The first part of this page highlights our group's motivations to choose this topic. Next, we define our aims. Then, we explain our data collection process, followed by our data analysis process. We then highlight our findings and limitations before reaching our conclusion.
This project is very timely as political polarisation in the US Congress continues to get worse (Jeong & Lowry, 2019). Maia is fascinated by how US society will look in the future if polarisation continues. Polarisation erodes democracy by curtailing legislative compromises and leads politicians to pursue their political agendas outside the gridlocked Congress through courts (McCoy & Press, 2022).
As a student studying the philosophy of language, Sarmad is interested in the words chosen by the Members of Congress. He wanted to learn more about the relationship between words, thoughts, and political ideologies.
Amara, who studies politics for half of her degree, believes that language is a powerful tool and that it's difficult to truly understand how much of an effect it has on people and their political opinions. However, people with high amounts of influence, like US politicians, may be aware of this power and therefore may choose their words in a way which will influence people towards their agendas on big platforms like Twitter.

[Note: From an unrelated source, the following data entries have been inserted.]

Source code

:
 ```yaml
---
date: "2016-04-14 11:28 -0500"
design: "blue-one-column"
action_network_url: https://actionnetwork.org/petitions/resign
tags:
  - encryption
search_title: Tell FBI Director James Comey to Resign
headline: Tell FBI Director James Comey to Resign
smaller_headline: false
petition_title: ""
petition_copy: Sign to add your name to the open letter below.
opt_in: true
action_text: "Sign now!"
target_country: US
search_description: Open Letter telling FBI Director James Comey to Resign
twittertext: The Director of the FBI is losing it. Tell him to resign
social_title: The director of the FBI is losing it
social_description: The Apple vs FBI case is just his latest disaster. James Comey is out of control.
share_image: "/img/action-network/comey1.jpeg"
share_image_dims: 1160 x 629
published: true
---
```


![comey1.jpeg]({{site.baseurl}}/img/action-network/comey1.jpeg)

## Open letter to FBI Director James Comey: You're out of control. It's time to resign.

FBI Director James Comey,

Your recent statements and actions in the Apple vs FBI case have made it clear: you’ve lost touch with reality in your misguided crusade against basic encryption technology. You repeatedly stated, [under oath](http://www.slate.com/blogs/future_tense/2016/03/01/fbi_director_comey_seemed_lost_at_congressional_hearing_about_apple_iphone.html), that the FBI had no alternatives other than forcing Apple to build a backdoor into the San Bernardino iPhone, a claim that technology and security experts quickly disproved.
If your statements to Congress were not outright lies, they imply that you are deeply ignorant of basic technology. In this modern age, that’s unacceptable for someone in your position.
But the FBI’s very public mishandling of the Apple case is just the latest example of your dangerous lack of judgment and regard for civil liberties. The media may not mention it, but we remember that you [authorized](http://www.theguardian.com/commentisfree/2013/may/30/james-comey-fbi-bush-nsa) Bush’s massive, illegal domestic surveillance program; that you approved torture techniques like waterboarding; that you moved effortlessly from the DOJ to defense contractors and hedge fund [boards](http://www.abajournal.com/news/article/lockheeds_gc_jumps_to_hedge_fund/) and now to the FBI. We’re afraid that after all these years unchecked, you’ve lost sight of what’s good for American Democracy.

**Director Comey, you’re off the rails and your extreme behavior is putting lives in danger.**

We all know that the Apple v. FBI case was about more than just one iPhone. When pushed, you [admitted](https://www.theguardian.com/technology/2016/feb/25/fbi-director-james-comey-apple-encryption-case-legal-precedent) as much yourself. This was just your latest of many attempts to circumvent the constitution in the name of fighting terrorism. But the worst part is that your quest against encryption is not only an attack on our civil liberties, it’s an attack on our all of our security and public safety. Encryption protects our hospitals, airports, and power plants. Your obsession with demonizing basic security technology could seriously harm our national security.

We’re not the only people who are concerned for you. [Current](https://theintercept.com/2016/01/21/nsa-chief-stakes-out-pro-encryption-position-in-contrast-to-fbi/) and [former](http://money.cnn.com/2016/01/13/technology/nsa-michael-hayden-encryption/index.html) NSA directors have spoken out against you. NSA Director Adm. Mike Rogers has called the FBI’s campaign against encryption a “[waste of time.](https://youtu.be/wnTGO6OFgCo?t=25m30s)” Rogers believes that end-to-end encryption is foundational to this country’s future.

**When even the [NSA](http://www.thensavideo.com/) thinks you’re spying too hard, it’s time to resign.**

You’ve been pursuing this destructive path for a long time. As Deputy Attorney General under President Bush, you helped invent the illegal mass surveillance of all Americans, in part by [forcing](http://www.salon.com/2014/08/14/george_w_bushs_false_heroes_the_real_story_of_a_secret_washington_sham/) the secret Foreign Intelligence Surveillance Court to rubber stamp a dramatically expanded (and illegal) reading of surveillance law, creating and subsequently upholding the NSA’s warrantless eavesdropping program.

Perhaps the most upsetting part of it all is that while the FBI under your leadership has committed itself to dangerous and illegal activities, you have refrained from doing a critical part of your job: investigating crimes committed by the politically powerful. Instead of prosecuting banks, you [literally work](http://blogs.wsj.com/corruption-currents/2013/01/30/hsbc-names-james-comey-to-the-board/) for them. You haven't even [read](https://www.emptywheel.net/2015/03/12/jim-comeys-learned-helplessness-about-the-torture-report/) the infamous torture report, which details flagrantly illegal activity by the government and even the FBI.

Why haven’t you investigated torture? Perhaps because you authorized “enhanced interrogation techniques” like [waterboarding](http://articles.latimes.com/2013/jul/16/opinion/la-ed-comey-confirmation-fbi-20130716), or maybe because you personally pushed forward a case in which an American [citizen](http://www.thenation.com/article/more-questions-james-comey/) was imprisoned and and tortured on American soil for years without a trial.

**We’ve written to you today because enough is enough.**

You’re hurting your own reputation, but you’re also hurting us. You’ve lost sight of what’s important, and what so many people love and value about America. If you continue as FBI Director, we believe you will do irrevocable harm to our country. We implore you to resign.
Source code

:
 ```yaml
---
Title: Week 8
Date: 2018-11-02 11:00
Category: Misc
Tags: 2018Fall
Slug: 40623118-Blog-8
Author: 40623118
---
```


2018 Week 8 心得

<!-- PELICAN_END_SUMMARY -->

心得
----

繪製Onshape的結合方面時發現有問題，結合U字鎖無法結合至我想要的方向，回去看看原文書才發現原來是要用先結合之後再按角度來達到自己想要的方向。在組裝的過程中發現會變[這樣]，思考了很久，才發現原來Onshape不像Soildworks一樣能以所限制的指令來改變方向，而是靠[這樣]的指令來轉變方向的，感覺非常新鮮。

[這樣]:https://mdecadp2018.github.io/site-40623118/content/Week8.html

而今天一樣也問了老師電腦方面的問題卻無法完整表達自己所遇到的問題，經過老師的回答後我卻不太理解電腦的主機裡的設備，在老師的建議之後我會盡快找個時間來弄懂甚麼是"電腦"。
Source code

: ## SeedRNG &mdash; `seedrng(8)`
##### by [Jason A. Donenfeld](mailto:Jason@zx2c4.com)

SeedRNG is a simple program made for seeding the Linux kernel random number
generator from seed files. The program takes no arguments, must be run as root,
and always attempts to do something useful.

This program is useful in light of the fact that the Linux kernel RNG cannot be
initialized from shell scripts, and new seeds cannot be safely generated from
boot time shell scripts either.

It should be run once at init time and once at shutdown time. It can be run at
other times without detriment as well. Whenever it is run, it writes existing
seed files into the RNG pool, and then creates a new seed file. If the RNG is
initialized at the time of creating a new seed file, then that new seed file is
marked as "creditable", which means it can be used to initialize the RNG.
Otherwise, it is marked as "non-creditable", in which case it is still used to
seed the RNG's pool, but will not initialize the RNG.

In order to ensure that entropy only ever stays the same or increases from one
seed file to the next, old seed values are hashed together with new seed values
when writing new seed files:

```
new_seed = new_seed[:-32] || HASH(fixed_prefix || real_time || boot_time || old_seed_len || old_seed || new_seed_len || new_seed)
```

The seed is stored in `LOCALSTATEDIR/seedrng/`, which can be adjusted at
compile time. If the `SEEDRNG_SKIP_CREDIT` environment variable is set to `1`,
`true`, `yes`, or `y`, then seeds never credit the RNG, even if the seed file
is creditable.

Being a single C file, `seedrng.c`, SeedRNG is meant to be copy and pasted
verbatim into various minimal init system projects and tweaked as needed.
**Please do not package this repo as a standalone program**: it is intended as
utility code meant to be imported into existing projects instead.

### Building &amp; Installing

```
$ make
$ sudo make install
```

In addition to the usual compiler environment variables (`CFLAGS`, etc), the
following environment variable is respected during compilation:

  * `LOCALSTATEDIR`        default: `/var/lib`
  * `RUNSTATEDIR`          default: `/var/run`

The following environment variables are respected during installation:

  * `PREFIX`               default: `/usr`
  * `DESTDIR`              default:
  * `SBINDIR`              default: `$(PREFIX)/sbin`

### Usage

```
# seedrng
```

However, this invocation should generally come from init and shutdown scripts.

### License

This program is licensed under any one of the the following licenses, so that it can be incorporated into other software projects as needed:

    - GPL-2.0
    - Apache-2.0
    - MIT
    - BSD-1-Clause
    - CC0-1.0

By analysing the language that different parties use the most over certain periods, and how this affects user engagement, we may gain an insight into the nature of politicians' tweets and how Twitter is used (or not used) as a political tool.
In doing research for this project, we were surprised to learn that such an analysis had, to our knowledge, not been conducted yet. In contributing to this project, we hope to add to knowledge about political polarisation in the US and grow awareness about the potentially salient role played by words, language, and Twitter in the current American political landscape.
Our first aim in this project was to see which words are most frequently used by each political party as a whole. Then we will look into the words from this top group and analyse the ones which are used exclusively by each party at this level of frequency. Next, we will explore when and why some of these words were frequently used. Lastly, we will investigate the links between these frequently used words and the level of user engagement.
Data Set: We collected recent tweets from all of the current Congresspeople's Twitter accounts, which amounted to a total of almost 3 million tweets, dating between February 2010 to December 2022. We got the list of Twitter handles from an Excel spreadsheet titled Congressional Twitter Accounts created by the University of California San Diego (UCSD) (Smith, 2022). Our data set consists of 223 Democrats (including 4 Delegates) and 215 Republicans (including 1 Delegate and the Resident Commissioner of Puerto Rico), and 3 vacant seats.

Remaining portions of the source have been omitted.